Discussion in 'General Language' started by czechlover34, Jul 30, 2004.

  1. czechlover34

    czechlover34 Member

    Ahoj,
    I am interested in taking a language course at my school, either French or German. However the language that I would like to learn above both of those and all languages is Czech. However that is not a language that is taught at my school and as far as I know taught in the entire state of Michigan. :( So that brings me to my question. What language is closer to Czech, French of German? I would be happy to hear people's advice.

    Theresa
     
  2. adder

    adder Active Member

    Well, we should start with that Czech is a West-Slavic language, German is Germanic and French is Romanic so all of them are from completely different families. I'm Polish and we have some things taken from German as well as from French. I think the similar aspects of Czech should be taken from French or German. Anyway, neither language sounds close to Czech, the grammar is different and the vocabulary is similar only where Czech borrows something either from German or from French.
     
  3. Eva2

    Eva2 Well-Known Member

    The closest to the Czech language is Slovak, followed by Polish, followed by Serbo-Croatian and Russian. They form a family of Slavic languages, completely different from French or German.
     
  4. czechlover34

    czechlover34 Member

    Thanks for the help. Unfortunately my school doesn't teach any languages in the Slavic family :( .
     
  5. hockeygirl_leafs07

    hockeygirl_leafs07 Active Member

    The best language to learn is latin, even though it's a "dead" language, I studied it and it helps you a lot if you're learning almost any european language, in my opinion any way. Latin even improved my english. I studied french for almost 12 years, and studied german too.

    German is definately you're best bet if you can only choose between French and German. I think there are more similarities, ie: the declensions, learning masculine, feminine, neuter nouns, ...but still German and Czech are very different, Czech is way harder. Latin could help a lot with Czech but since you can't take it..........
    Besides, I think you may imitate German sounds better than French. Americans trying to speak French sounds so incredibly awful.
     
  6. nikia7

    nikia7 New Member

    Dear Czechlover- I know for a fact that they do teach Czech at University of Michigan--i'm not quite sure where you are in your education, I'm guessing high school. But if so, here is all the info for Czech at U of M..which you could take not too long from now.
    Czech courses at U of M

    Good luck!

    Nikia7
     
  7. czechlover34

    czechlover34 Member

    Děkuji! I have not been able to find a college that teaches Czech.

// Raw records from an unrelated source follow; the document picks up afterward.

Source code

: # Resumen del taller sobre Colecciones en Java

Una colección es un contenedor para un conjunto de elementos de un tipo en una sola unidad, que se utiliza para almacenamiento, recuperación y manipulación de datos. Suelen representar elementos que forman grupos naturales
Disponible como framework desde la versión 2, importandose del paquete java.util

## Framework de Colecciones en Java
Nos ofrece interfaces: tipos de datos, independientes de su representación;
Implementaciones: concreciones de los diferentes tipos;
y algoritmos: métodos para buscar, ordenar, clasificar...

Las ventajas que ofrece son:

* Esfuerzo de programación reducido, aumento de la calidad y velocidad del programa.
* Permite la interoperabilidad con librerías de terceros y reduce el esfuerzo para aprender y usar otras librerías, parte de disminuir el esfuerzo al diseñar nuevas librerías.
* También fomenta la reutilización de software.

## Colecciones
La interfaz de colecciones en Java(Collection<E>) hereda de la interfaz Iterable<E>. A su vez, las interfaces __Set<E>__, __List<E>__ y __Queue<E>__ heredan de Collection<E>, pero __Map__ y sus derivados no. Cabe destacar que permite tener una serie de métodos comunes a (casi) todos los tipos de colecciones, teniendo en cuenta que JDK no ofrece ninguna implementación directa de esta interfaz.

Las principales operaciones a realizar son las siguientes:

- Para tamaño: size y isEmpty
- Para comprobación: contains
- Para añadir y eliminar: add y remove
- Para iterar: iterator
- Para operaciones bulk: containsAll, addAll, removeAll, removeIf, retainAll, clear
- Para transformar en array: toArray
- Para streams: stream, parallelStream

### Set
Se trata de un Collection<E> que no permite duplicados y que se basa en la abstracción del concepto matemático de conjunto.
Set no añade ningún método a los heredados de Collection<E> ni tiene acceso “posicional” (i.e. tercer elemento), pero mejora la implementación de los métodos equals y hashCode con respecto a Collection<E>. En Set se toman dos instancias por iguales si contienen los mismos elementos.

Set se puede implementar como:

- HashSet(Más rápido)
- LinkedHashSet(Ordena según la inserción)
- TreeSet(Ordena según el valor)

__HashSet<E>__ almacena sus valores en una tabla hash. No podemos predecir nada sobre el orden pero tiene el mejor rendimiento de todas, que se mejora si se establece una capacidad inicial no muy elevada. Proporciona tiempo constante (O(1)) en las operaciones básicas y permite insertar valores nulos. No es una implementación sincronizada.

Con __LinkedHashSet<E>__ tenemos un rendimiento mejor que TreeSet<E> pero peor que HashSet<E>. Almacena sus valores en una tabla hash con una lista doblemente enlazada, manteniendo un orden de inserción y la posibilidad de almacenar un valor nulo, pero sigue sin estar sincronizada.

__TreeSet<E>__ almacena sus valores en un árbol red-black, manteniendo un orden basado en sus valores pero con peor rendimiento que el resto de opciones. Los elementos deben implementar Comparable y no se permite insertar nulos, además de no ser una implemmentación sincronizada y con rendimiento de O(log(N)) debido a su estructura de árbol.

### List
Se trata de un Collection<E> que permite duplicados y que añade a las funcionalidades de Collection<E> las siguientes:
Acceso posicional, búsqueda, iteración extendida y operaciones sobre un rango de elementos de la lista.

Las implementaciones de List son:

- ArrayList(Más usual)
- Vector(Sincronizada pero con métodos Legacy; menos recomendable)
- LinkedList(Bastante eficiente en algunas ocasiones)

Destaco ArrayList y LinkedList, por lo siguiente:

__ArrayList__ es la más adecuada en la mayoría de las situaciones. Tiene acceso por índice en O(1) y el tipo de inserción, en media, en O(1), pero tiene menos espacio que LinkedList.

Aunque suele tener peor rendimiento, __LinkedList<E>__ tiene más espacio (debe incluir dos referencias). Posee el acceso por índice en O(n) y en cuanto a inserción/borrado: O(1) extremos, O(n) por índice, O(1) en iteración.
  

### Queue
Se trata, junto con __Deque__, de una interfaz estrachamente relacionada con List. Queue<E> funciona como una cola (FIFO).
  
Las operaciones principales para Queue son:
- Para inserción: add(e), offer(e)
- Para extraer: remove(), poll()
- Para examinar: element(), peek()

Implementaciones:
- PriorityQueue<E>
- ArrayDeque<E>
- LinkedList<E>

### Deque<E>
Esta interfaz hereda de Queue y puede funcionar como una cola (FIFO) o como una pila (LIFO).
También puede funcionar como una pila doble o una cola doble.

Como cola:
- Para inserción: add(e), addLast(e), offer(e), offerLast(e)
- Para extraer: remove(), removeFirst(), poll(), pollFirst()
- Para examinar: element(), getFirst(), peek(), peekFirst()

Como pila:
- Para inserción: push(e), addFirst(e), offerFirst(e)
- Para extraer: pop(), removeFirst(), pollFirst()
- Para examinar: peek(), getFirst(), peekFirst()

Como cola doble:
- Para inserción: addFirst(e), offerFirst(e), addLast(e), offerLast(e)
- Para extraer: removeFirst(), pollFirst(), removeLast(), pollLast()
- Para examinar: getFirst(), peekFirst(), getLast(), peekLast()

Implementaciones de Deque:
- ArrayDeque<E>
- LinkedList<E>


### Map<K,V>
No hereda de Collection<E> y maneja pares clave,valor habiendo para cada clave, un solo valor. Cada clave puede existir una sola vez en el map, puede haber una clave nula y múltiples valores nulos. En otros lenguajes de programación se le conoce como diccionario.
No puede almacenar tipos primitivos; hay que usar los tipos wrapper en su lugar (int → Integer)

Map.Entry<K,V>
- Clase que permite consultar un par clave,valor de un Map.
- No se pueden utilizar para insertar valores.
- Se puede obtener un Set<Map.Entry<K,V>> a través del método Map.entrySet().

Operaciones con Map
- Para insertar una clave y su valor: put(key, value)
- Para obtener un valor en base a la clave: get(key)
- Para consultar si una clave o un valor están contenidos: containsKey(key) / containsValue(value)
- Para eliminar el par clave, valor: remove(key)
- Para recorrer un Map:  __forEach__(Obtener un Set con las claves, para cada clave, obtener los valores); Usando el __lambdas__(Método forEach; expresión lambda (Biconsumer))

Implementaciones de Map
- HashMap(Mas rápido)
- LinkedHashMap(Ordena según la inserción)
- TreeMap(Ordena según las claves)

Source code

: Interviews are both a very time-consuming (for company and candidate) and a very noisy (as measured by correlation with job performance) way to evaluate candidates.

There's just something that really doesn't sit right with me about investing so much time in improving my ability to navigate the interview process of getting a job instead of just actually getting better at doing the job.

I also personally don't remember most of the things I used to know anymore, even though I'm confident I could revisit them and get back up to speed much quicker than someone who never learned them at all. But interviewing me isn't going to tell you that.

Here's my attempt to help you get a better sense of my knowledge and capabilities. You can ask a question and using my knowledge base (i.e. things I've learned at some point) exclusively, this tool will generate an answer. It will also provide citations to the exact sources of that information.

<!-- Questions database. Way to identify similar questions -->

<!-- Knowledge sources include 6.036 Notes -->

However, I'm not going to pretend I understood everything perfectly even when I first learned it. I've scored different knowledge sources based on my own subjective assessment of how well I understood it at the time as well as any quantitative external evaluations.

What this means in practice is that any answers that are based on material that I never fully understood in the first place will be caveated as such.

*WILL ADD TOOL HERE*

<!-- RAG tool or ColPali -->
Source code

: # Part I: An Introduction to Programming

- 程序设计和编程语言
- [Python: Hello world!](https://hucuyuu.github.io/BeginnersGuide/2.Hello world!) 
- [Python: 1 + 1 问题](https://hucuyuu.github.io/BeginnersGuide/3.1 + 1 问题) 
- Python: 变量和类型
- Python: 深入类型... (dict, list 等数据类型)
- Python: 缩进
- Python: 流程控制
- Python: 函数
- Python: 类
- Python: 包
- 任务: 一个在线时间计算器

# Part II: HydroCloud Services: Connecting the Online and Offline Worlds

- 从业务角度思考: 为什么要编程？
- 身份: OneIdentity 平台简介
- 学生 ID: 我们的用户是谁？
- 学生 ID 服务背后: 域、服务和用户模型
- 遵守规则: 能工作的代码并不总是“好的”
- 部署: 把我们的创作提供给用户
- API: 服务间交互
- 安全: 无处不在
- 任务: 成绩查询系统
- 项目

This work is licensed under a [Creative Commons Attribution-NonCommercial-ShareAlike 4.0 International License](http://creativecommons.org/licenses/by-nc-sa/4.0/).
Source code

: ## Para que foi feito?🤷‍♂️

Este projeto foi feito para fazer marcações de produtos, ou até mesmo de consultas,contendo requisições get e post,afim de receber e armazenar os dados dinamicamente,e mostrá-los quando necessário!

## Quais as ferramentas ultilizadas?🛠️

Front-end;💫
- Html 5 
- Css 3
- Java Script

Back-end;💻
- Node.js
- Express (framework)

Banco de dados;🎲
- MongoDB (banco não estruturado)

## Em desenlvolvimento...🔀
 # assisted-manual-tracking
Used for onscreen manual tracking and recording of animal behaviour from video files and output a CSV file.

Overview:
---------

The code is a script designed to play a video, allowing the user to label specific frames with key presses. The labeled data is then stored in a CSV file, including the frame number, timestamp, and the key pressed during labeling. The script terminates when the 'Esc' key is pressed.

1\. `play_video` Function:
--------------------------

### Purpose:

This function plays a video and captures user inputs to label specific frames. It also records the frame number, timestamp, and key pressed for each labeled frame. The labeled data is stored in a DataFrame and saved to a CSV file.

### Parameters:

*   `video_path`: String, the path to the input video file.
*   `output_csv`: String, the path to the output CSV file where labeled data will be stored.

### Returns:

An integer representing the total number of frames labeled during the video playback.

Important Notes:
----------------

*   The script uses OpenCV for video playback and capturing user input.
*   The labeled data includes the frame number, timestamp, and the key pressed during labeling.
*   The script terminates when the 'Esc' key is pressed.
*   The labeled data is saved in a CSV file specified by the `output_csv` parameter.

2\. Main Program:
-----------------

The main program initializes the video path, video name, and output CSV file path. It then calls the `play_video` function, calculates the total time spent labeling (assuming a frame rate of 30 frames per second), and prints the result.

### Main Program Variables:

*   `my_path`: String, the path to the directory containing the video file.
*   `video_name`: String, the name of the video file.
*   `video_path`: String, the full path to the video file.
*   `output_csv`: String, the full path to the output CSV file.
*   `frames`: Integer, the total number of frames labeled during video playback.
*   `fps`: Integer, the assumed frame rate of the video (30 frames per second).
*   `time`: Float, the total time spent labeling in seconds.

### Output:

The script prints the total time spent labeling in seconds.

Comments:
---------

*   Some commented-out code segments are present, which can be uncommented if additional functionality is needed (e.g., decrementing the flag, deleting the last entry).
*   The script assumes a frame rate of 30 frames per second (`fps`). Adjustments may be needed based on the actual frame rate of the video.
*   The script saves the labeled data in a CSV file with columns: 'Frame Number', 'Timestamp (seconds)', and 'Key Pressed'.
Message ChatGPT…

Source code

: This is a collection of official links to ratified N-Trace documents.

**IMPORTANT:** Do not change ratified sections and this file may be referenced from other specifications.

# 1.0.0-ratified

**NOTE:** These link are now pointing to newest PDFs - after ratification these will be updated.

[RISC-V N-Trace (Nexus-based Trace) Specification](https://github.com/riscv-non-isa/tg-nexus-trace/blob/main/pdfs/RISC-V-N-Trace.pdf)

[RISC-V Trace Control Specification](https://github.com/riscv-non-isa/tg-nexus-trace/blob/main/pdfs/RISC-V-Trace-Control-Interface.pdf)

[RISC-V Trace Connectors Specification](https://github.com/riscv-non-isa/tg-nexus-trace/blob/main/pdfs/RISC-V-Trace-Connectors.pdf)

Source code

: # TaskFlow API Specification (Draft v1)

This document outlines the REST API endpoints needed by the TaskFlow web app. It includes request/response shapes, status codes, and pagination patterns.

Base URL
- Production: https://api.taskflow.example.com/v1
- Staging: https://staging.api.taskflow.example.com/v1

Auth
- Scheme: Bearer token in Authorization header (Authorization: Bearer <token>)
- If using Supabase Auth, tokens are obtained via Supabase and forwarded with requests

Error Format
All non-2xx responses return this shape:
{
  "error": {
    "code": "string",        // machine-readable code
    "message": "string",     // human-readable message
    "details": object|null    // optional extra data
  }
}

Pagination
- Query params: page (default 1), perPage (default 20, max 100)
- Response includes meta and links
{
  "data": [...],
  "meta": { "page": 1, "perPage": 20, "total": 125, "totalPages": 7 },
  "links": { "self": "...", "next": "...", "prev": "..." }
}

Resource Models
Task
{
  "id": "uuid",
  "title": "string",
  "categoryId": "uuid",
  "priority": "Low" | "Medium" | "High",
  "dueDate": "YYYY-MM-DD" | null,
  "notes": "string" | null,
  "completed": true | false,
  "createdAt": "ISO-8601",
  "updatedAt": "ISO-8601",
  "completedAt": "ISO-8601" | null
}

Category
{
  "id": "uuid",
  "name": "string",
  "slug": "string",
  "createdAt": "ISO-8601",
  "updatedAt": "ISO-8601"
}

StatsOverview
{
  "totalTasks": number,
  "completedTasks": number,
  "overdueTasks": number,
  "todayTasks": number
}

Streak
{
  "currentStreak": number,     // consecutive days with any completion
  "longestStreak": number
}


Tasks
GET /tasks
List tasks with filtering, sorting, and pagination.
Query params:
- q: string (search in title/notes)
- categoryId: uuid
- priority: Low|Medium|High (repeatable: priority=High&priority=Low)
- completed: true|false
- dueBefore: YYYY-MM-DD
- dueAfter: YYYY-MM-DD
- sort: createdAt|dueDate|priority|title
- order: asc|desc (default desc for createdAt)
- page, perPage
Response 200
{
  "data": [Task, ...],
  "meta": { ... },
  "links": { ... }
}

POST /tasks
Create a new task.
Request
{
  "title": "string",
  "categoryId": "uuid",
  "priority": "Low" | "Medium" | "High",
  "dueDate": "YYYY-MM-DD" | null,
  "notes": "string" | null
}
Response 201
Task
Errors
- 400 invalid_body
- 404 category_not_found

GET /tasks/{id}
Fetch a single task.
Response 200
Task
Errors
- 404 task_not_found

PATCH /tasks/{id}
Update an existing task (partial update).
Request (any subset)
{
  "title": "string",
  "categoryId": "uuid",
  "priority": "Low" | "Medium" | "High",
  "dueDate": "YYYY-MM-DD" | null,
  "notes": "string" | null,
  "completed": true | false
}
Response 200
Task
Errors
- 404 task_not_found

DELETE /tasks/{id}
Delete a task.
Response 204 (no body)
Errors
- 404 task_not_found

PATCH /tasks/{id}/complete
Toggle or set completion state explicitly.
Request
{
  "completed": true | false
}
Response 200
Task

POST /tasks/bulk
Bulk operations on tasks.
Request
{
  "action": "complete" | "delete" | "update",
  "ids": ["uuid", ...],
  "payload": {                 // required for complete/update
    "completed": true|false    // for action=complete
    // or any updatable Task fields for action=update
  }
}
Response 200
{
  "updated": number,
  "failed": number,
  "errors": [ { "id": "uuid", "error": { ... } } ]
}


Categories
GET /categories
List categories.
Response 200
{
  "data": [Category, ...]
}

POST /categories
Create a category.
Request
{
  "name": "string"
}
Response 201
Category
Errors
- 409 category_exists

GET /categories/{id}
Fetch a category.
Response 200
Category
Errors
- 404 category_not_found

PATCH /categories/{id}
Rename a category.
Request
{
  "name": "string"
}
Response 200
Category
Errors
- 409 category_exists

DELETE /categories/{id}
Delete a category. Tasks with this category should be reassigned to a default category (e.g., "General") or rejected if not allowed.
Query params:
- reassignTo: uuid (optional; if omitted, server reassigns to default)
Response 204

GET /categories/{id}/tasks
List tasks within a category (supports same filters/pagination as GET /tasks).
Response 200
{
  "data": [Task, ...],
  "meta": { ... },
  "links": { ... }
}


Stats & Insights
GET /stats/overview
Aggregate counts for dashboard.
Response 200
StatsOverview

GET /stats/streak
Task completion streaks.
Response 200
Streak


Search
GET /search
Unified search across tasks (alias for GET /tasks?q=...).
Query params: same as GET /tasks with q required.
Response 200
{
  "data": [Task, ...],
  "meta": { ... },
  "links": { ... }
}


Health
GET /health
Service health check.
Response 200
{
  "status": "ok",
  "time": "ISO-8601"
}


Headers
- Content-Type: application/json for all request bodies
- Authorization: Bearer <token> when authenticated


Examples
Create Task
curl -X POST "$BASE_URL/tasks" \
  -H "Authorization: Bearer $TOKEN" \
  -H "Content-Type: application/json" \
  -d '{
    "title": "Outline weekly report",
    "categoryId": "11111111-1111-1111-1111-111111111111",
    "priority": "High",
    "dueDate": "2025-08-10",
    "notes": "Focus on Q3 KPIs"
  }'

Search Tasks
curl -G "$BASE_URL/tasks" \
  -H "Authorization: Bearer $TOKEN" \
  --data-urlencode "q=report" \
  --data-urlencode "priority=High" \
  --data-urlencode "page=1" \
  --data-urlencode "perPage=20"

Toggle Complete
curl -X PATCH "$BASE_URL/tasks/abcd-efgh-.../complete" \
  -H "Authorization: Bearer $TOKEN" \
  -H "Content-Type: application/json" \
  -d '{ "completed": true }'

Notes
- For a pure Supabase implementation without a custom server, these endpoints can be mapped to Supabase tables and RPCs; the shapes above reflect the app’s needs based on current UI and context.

I have been researching that for many months now and I have not found a single college that offers czech courses. Somehow I must have missed it on their site. I am a Sophmore in High School, but I already know where I will be going to college :wink: .
     
  8. hana

    hana Member

    ma dear i think german is easier for ya......bt u might use french much more it's the 2nd international language after english!
     
  9. nikdo

    nikdo Well-Known Member

    Hi Theresa

    I'm a native speaker of the Czech language and know both German and French languages relatively well. Definitely pick German as German had a strong influence on Czech in the past. People don't realize this as it isn't apparent at first. When I moved to Germany and started to learn German I was surprized by how many Czech idioms are just literal translation of their German counterparts (while when translated literaly into English or French you couldn't even guess the meaning). If it wasn't for the Czech national revival movement the Czech language might have been extinct and replaced by German. Yet not so long ago, almost all words for household items were of German origin. Also the slang (especially dated slang) and informal language contains myriads of German words. When new technical terms were to be introduced into Czech the scientists and scholars were inspired by how these terms were coined in German which means they often are literal translation of the German technical terms.

    It's a bit similar to how Turkish influenced modern Greek, Bulgarian and other Balkan languages (not only vocabulary but grammar as well) although Turkish is not even an Indoeuropean language.